Filenews 26 November 2025 - by Eleftheria Paizanou
Under strict terms and conditions, the Tax Commissioner will stop – prevent the transfer of real estate in case of non-submission of tax returns and debts to the Tax Department.
This provision is included in the legislative package of the tax-reform, which is being discussed in the parliamentary Finance Committee. Specifically, in the bill on the taxation of Capital Gains, a provision has been introduced, according to which the Tax Commissioner may not consent to the transfer of immovable property, in case either the testator or the buyer are not fully compliant with their tax obligations towards the Tax Department, with the exception of sales acts.
This regulation caused reactions and reservations when it was put under the microscope of the competent committee, with the Commissioner of Taxation, Sotiris Markides, informing the MPs that he will include safeguards in the legal framework and will propose transitional provisions, so that the law is clear and its implementation is smoother.
This regulation is very important for the Tax Department, as in the long run it will be possible to build a tax culture and compliance. That is, everyone will know that in order to transfer a property they must be tax compliant, which is why, whether they want it or not, they will have to submit their income declarations and pay their tax every year.
The formula
The competent department recognizes that, in the event that this provision is implemented immediately, there will be some deregulation and dysfunction in the real estate market.
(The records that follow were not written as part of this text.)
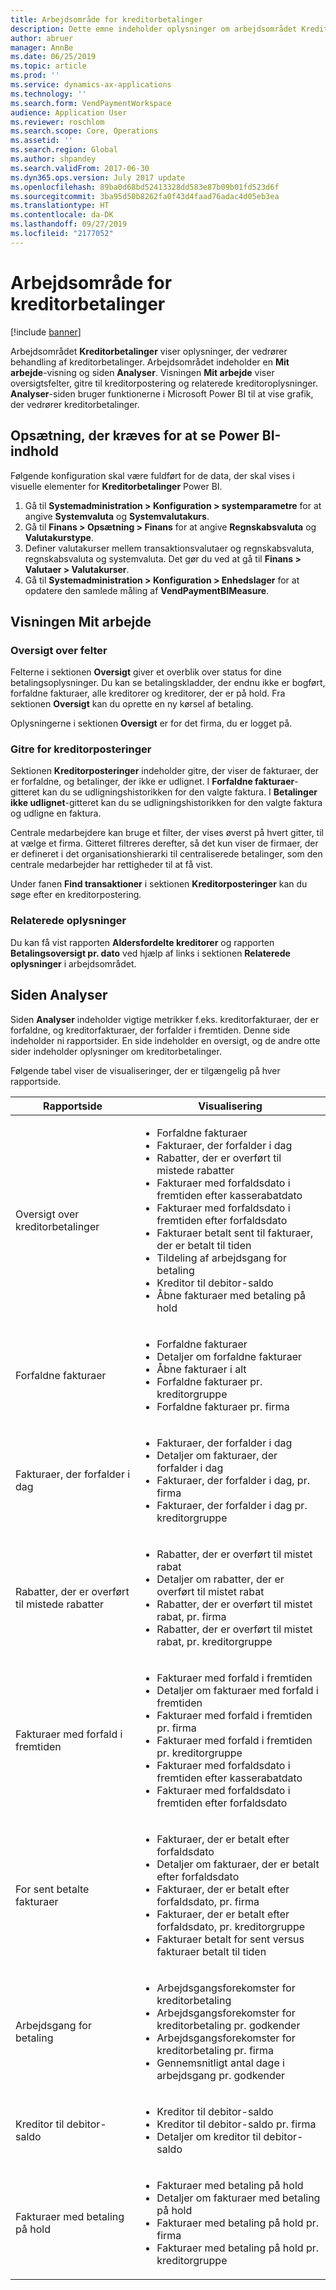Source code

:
 ```yaml
---
title: Arbejdsområde for kreditorbetalinger
description: Dette emne indeholder oplysninger om arbejdsområdet Kreditorbetalinger. Arbejdsområdet Kreditorbetalinger viser oplysninger, der vedrører behandling af kreditorbetalinger.
author: abruer
manager: AnnBe
ms.date: 06/25/2019
ms.topic: article
ms.prod: ''
ms.service: dynamics-ax-applications
ms.technology: ''
ms.search.form: VendPaymentWorkspace
audience: Application User
ms.reviewer: roschlom
ms.search.scope: Core, Operations
ms.assetid: ''
ms.search.region: Global
ms.author: shpandey
ms.search.validFrom: 2017-06-30
ms.dyn365.ops.version: July 2017 update
ms.openlocfilehash: 89ba0d68bd52413328dd583e87b09b01fd523d6f
ms.sourcegitcommit: 3ba95d50b8262fa0f43d4faad76adac4d05eb3ea
ms.translationtype: HT
ms.contentlocale: da-DK
ms.lasthandoff: 09/27/2019
ms.locfileid: "2177052"
---
```

# <a name="vendor-payments-workspace"></a>Arbejdsområde for kreditorbetalinger

[!include [banner](../includes/banner.md)]

Arbejdsområdet **Kreditorbetalinger** viser oplysninger, der vedrører behandling af kreditorbetalinger. Arbejdsområdet indeholder en **Mit arbejde**-visning og siden **Analyser**. Visningen **Mit arbejde** viser oversigtsfelter, gitre til kreditorpostering og relaterede kreditoroplysninger. **Analyser**-siden bruger funktionerne i Microsoft Power BI til at vise grafik, der vedrører kreditorbetalinger.

## <a name="setup-needed-to-view-power-bi-content"></a>Opsætning, der kræves for at se Power BI-indhold

Følgende konfiguration skal være fuldført for de data, der skal vises i visuelle elementer for **Kreditorbetalinger** Power BI.
1. Gå til **Systemadministration > Konfiguration > systemparametre** for at angive **Systemvaluta** og **Systemvalutakurs**.
2. Gå til **Finans > Opsætning > Finans** for at angive **Regnskabsvaluta** og **Valutakurstype**. 
2. Definer valutakurser mellem transaktionsvalutaer og regnskabsvaluta, regnskabsvaluta og systemvaluta. Det gør du ved at gå til **Finans > Valutaer > Valutakurser**.
3. Gå til **Systemadministration > Konfiguration > Enhedslager** for at opdatere den samlede måling af **VendPaymentBIMeasure**. 

## <a name="my-work-view"></a>Visningen Mit arbejde

### <a name="summary-tiles"></a>Oversigt over felter

Felterne i sektionen **Oversigt** giver et overblik over status for dine betalingsoplysninger. Du kan se betalingskladder, der endnu ikke er bogført, forfaldne fakturaer, alle kreditorer og kreditorer, der er på hold. Fra sektionen **Oversigt** kan du oprette en ny kørsel af betaling.

Oplysningerne i sektionen **Oversigt** er for det firma, du er logget på.

### <a name="vendor-transactions-grids"></a>Gitre for kreditorposteringer

Sektionen **Kreditorposteringer** indeholder gitre, der viser de fakturaer, der er forfaldne, og betalinger, der ikke er udlignet. I **Forfaldne fakturaer**-gitteret kan du se udligningshistorikken for den valgte faktura. I **Betalinger ikke udlignet**-gitteret kan du se udligningshistorikken for den valgte faktura og udligne en faktura.

Centrale medarbejdere kan bruge et filter, der vises øverst på hvert gitter, til at vælge et firma. Gitteret filtreres derefter, så det kun viser de firmaer, der er defineret i det organisationshierarki til centraliserede betalinger, som den centrale medarbejder har rettigheder til at få vist.

Under fanen **Find transaktioner** i sektionen **Kreditorposteringer** kan du søge efter en kreditorpostering.

### <a name="related-information"></a>Relaterede oplysninger

Du kan få vist rapporten **Aldersfordelte kreditorer** og rapporten **Betalingsoversigt pr. dato** ved hjælp af links i sektionen **Relaterede oplysninger** i arbejdsområdet.

## <a name="analytics-page"></a>Siden Analyser

Siden **Analyser** indeholder vigtige metrikker f.eks. kreditorfakturaer, der er forfaldne, og kreditorfakturaer, der forfalder i fremtiden. Denne side indeholder ni rapportsider. En side indeholder en oversigt, og de andre otte sider indeholder oplysninger om kreditorbetalinger.

Følgende tabel viser de visualiseringer, der er tilgængelig på hver rapportside.


|            Rapportside            |                                                                                                                                                                                Visualisering                                                                                                                                                                                |
|-----------------------------------|-----------------------------------------------------------------------------------------------------------------------------------------------------------------------------------------------------------------------------------------------------------------------------------------------------------------------------------------------------------------------------|
|     Oversigt over kreditorbetalinger      | <ul><li>Forfaldne fakturaer</li><li>Fakturaer, der forfalder i dag</li><li>Rabatter, der er overført til mistede rabatter</li><li>Fakturaer med forfaldsdato i fremtiden efter kasserabatdato</li><li>Fakturaer med forfaldsdato i fremtiden efter forfaldsdato</li><li>Fakturaer betalt sent til fakturaer, der er betalt til tiden</li><li>Tildeling af arbejdsgang for betaling</li><li>Kreditor til debitor-saldo</li><li>Åbne fakturaer med betaling på hold</li></ul> |
|         Forfaldne fakturaer         |                                                                                             <ul><li>Forfaldne fakturaer</li><li>Detaljer om forfaldne fakturaer</li><li>Åbne fakturaer i alt</li><li>Forfaldne fakturaer pr. kreditorgruppe</li><li>Forfaldne fakturaer pr. firma</li></ul>                                                                                              |
|        Fakturaer, der forfalder i dag         |                                                                                                         <ul><li>Fakturaer, der forfalder i dag</li><li>Detaljer om fakturaer, der forfalder i dag</li><li>Fakturaer, der forfalder i dag, pr. firma</li><li>Fakturaer, der forfalder i dag pr. kreditorgruppe</li></ul>                                                                                                          |
| Rabatter, der er overført til mistede rabatter |                                                                             <ul><li>Rabatter, der er overført til mistet rabat</li><li>Detaljer om rabatter, der er overført til mistet rabat</li><li>Rabatter, der er overført til mistet rabat, pr. firma</li><li>Rabatter, der er overført til mistet rabat, pr. kreditorgruppe</li></ul>                                                                              |
|      Fakturaer med forfald i fremtiden       |                                                 <ul><li>Fakturaer med forfald i fremtiden</li><li>Detaljer om fakturaer med forfald i fremtiden</li><li>Fakturaer med forfald i fremtiden pr. firma</li><li>Fakturaer med forfald i fremtiden pr. kreditorgruppe</li><li>Fakturaer med forfaldsdato i fremtiden efter kasserabatdato</li><li>Fakturaer med forfaldsdato i fremtiden efter forfaldsdato</li></ul>                                                  |
|        For sent betalte fakturaer         |                                                         <ul><li>Fakturaer, der er betalt efter forfaldsdato</li><li>Detaljer om fakturaer, der er betalt efter forfaldsdato</li><li>Fakturaer, der er betalt efter forfaldsdato, pr. firma</li><li>Fakturaer, der er betalt efter forfaldsdato, pr. kreditorgruppe</li><li>Fakturaer betalt for sent versus fakturaer betalt til tiden</li></ul>                                                          |
|         Arbejdsgang for betaling          |                                                                                <ul><li>Arbejdsgangsforekomster for kreditorbetaling</li><li>Arbejdsgangsforekomster for kreditorbetaling pr. godkender</li><li>Arbejdsgangsforekomster for kreditorbetaling pr. firma</li><li>Gennemsnitligt antal dage i arbejdsgang pr. godkender</li></ul>                                                                                |
|    Kreditor til debitor-saldo     |                                                                                                                   <ul><li>Kreditor til debitor-saldo</li><li>Kreditor til debitor-saldo pr. firma</li><li>Detaljer om kreditor til debitor-saldo</li></ul>                                                                                                                    |
|    Fakturaer med betaling på hold     |                                                                                         <ul><li>Fakturaer med betaling på hold</li><li>Detaljer om fakturaer med betaling på hold</li><li>Fakturaer med betaling på hold pr. firma</li><li>Fakturaer med betaling på hold pr. kreditorgruppe</li></ul>                                                                                          |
The Tax Commissioner has already informed the MPs that he will include safeguards in the bill, so that buyers can be shielded through the gradual implementation of the legislation. The Tax Department has already prepared a relevant formula, which will be forwarded to the members of the Finance Committee, in order to strengthen and specify the specific provision in the bill.
Terms and conditions will be added to the legislation, which will make restrictions on the transfer of real estate more difficult or sparse. According to information, the conditions - exceptions that will be set will concern cases where a taxpayer has tax pending issues in court or has submitted an objection to the Tax Council. In such cases, the debts will be considered to be zero and he will be listed as tax compliant, until the examination of the cases by the competent bodies.
Also, the same treatment will be given to a taxpayer who is part of a settlement in the Tax Department and repays his debts through instalments and within an agreed schedule. Therefore, in these two cases, the transfer of the property will take place normally.
One-year time credit
In the meantime, another provision will be added that will further shield some of those affected. Specifically, taxpayers will be given a one-year credit to settle their tax obligations, with the legislation to prevent the transfer of property coming into force on January 1, 2027, instead of the 2026 currently provided for in the bill. As we are informed, during 2026 taxpayers will be able to submit all overdue tax returns and pay off tax debts.
Gradual implementation
The gradual implementation of the new tax regulation will concern transactions up to €100,000 and will be done as follows:
– From January 1, 2027, the Tax Commissioner will be able to stop the transfer of a non-compliant taxpayer's property for debts to the Tax Department over €1 million.
– From January 1, 2028, it will be able to stop the transfer of real estate for debts to the Tax Department up to €500,000
– From January 1, 2029, the Registrar will be able to block the transfer for tax debts of €200,000.
– From January 1, 2030, the transfer of real estate for tax debts of €50,000 will stop.
– From January 1, 2031, the transfer of real estate will stop for tax debts amounting to €10,000
In all cases, the main residence up to €500,000 will be exempt from the transfer restrictions.
Today, the legal framework provides that when the seller of the property has debts after a court decision, a MEMO (real charge) is placed on his properties.